Governador interino defende pena de morte em caso de estupro coletivo

RIO – O governador Interino Francisco Dornelles defendeu, na tarde desta segunda-feira, a pena de morte para o caso de estupro coletivo de uma adolescente de 16 anos no Morro do Barão, na Praça Seca, na semana passada. Dornelles disse que se reuniu no domingo com o chefe da Polícia Civil, Fernando Veloso, e pediu medidas profundas para que os acusados do crime sejam punidos da forma “mais violenta possível” :

– O estupro é o mais hediondo de todos os crimes. Se dependesse de mim, seria punido com pena de morte. É um crime horrível. Pedi a punição mais violenta possível contra essas pessoas que desonraram o nosso estado do Rio de Janeiro.

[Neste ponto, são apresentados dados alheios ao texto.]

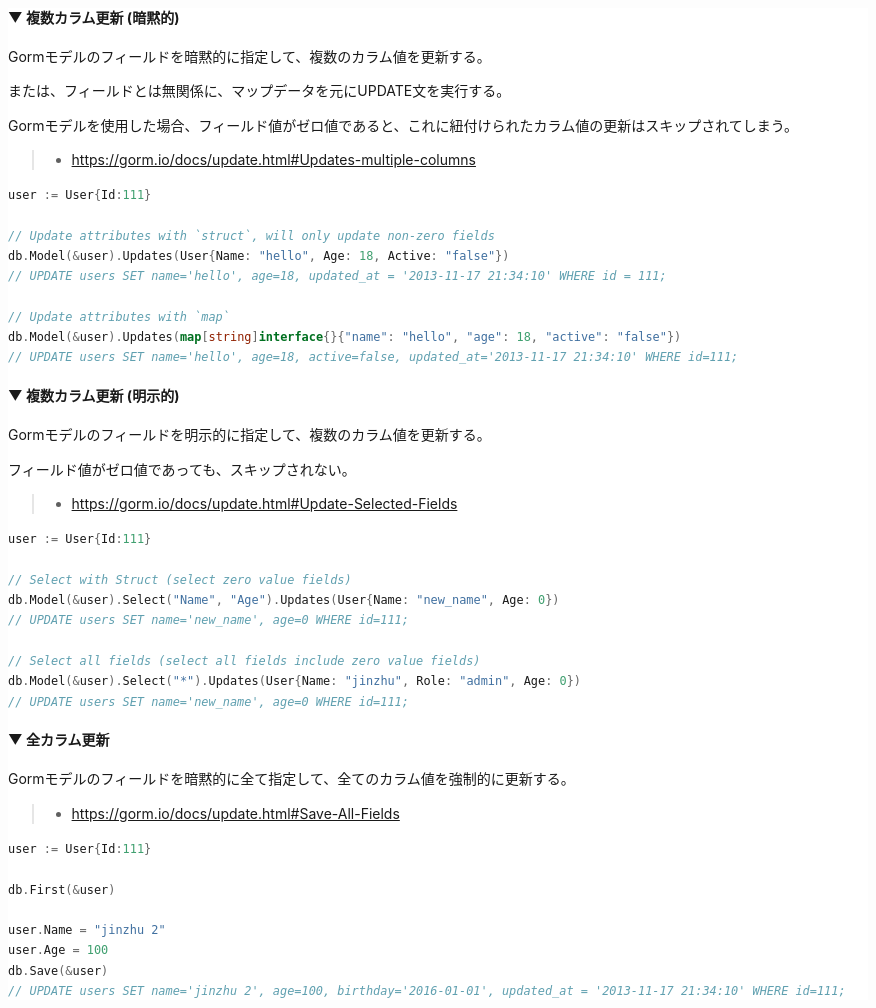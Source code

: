 #### ▼ 複数カラム更新 (暗黙的)

Gormモデルのフィールドを暗黙的に指定して、複数のカラム値を更新する。

または、フィールドとは無関係に、マップデータを元にUPDATE文を実行する。

Gormモデルを使用した場合、フィールド値がゼロ値であると、これに紐付けられたカラム値の更新はスキップされてしまう。

> - https://gorm.io/docs/update.html#Updates-multiple-columns

```go
user := User{Id:111}

// Update attributes with `struct`, will only update non-zero fields
db.Model(&user).Updates(User{Name: "hello", Age: 18, Active: "false"})
// UPDATE users SET name='hello', age=18, updated_at = '2013-11-17 21:34:10' WHERE id = 111;

// Update attributes with `map`
db.Model(&user).Updates(map[string]interface{}{"name": "hello", "age": 18, "active": "false"})
// UPDATE users SET name='hello', age=18, active=false, updated_at='2013-11-17 21:34:10' WHERE id=111;
```

#### ▼ 複数カラム更新 (明示的)

Gormモデルのフィールドを明示的に指定して、複数のカラム値を更新する。

フィールド値がゼロ値であっても、スキップされない。

> - https://gorm.io/docs/update.html#Update-Selected-Fields

```go
user := User{Id:111}

// Select with Struct (select zero value fields)
db.Model(&user).Select("Name", "Age").Updates(User{Name: "new_name", Age: 0})
// UPDATE users SET name='new_name', age=0 WHERE id=111;

// Select all fields (select all fields include zero value fields)
db.Model(&user).Select("*").Updates(User{Name: "jinzhu", Role: "admin", Age: 0})
// UPDATE users SET name='new_name', age=0 WHERE id=111;
```

#### ▼ 全カラム更新

Gormモデルのフィールドを暗黙的に全て指定して、全てのカラム値を強制的に更新する。

> - https://gorm.io/docs/update.html#Save-All-Fields

```go
user := User{Id:111}

db.First(&user)

user.Name = "jinzhu 2"
user.Age = 100
db.Save(&user)
// UPDATE users SET name='jinzhu 2', age=100, birthday='2016-01-01', updated_at = '2013-11-17 21:34:10' WHERE id=111;
```
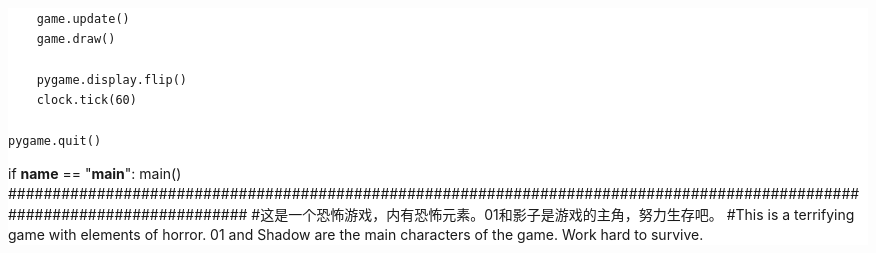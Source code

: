         game.update()
        game.draw()

        pygame.display.flip()
        clock.tick(60)

    pygame.quit()


if __name__ == "__main__":
    main()
    ###########################################################################################################################
    #这是一个恐怖游戏，内有恐怖元素。01和影子是游戏的主角，努力生存吧。
#This is a terrifying game with elements of horror. 01 and Shadow are the main characters of the game. Work hard to survive.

Um dos suspeitos de participação no estupro coletivo foi preso no início da tarde desta segunda-feira. Raí de Souza, de 22 anos, se entregou na Delegacia da Criança e Adolescente Vítima (Dcav), no Centro. Em depoimento, ele admitiu ter sido o responsável pela divulgação das imagens na rede social. Mais cedo, a Polícia Civil fez uma operação em várias comunidades à procura dos envolvidos no caso e que já são considerados foragidos. São eles: Sérgio Luiz da Silva Júnior, conhecido como Da Russa, Marcelo Miranda da Cruz Correa; Raphael Assis Duarte Belo; Michel Brasil da Silva e Lucas Perdomo Duarte Santos. Da Russa é apontado como chefe do tráfico do Morro do Barão, na Praça Seca. Os agentes estiveram na Cidade de Deus e na comunidade do Rola, além dos bairros do Recreio dos Bandeirantes, Taquara e Praça Seca, todos na Zona Oeste.

A titular da Delegacia da Criança e do Adolescente Vítima (Dcav), Cristiana Bento, afirmou, que está convicta de que houve o estupro da adolescente. Segundo a delegada, pelo tempo que demorou para fazer o exame de corpo de delito, o laudo pericial não conseguiu provar indícios de violência, apesar disso, ela afirmou que o vídeo divulgado na internet já é o suficiente para provar que houve a violência sexual.